Activity
Please report how many lines of the following entries hold the word "haga", giving the number alone.

Saved data entries
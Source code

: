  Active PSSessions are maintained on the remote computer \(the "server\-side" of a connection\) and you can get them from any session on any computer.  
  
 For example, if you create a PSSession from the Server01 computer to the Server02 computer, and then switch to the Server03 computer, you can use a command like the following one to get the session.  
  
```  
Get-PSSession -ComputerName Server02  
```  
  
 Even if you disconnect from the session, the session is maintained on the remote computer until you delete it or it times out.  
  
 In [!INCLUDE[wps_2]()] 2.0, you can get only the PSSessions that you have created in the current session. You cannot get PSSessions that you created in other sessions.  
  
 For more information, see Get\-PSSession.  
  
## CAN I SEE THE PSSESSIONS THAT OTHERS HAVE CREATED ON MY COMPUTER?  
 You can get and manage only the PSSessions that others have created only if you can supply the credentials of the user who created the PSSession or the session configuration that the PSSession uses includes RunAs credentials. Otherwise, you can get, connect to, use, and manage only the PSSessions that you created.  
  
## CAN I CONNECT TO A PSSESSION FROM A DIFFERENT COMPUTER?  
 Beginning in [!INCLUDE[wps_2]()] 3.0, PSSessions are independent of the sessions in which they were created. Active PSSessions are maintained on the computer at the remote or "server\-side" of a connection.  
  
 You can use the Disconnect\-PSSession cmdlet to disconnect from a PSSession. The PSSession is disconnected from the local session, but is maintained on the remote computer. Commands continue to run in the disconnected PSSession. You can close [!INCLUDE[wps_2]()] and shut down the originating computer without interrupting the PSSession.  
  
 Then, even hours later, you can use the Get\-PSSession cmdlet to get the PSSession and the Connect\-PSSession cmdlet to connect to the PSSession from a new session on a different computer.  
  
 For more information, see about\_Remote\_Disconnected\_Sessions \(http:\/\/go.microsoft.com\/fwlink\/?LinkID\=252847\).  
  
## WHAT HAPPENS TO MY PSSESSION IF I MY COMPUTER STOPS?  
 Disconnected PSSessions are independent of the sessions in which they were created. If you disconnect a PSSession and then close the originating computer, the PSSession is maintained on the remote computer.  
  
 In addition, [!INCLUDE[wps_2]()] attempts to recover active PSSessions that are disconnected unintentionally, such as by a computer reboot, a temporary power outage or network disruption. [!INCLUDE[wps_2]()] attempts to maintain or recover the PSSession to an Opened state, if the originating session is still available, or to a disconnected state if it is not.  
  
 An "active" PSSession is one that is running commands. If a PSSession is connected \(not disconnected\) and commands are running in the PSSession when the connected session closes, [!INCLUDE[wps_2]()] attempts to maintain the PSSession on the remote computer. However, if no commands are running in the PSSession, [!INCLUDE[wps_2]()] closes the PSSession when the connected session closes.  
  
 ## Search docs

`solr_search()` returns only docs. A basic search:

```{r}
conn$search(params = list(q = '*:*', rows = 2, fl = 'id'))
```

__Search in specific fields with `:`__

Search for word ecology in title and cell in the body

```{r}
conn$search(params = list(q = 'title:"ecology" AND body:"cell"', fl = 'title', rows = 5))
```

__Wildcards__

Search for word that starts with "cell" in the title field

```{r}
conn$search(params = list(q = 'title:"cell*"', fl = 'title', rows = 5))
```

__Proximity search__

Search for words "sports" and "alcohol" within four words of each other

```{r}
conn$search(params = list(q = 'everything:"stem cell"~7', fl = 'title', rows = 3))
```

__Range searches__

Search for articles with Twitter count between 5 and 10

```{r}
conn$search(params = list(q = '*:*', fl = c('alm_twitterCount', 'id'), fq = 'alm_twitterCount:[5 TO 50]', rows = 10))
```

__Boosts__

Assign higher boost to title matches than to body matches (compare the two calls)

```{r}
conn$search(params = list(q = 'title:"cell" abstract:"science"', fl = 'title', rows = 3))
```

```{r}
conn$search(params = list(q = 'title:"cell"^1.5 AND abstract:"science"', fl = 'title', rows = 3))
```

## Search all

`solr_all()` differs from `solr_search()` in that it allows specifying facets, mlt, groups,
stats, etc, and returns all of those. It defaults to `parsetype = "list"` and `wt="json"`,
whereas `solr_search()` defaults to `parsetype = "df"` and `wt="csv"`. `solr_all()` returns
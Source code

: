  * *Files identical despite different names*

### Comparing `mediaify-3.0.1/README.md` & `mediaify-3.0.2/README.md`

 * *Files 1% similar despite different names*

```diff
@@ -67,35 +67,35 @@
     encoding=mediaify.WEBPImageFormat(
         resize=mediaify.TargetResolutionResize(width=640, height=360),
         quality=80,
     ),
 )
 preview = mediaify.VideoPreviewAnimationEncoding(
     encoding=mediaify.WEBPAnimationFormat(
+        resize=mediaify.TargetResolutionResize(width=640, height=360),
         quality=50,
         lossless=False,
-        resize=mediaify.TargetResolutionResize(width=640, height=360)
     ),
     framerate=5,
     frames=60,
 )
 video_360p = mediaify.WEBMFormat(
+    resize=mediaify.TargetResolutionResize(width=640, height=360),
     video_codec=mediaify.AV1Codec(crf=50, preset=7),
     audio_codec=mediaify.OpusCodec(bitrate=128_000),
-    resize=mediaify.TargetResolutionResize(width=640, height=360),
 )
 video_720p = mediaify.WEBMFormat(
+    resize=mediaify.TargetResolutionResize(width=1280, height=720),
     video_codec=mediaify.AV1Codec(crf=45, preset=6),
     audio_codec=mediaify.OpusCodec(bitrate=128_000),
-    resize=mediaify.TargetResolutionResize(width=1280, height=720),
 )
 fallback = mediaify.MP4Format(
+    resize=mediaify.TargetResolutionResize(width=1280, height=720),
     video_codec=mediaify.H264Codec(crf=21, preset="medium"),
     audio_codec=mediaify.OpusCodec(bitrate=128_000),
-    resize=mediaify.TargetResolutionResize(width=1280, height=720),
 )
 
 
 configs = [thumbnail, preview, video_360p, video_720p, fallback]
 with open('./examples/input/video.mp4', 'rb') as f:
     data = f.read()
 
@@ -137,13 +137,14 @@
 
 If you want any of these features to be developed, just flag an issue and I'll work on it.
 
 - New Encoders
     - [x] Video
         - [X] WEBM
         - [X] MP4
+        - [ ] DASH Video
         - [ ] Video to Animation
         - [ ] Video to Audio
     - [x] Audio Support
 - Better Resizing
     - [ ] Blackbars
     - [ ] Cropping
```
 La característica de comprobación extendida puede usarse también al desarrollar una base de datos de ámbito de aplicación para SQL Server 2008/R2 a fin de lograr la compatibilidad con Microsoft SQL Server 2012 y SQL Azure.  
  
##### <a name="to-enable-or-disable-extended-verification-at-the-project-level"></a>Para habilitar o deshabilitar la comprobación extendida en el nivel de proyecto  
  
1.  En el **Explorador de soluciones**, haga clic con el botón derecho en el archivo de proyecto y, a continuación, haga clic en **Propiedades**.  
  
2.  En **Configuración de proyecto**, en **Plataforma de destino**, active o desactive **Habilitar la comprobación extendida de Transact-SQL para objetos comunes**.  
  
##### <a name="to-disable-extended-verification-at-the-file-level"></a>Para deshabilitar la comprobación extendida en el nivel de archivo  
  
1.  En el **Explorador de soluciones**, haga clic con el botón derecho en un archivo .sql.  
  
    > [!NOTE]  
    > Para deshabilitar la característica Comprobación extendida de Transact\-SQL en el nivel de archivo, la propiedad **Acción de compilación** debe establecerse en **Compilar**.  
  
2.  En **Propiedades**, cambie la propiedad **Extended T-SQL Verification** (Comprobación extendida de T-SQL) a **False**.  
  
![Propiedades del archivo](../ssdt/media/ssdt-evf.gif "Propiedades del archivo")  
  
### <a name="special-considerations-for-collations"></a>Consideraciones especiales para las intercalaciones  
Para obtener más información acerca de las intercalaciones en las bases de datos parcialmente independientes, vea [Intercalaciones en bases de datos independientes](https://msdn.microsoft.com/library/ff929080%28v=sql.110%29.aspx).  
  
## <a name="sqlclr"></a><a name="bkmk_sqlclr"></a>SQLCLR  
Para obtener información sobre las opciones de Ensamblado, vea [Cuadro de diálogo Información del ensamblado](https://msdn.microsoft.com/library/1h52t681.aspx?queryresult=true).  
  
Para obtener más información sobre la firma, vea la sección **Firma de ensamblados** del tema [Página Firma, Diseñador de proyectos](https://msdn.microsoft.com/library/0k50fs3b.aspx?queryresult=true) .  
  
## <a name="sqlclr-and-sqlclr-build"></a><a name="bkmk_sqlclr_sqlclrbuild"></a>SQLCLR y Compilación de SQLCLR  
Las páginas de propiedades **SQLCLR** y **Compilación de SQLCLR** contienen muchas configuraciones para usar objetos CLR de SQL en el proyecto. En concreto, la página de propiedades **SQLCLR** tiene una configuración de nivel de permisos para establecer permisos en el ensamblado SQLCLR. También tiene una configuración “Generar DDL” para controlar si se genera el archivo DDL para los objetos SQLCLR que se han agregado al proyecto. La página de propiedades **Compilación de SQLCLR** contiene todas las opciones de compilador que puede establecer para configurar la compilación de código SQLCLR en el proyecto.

Written solution
2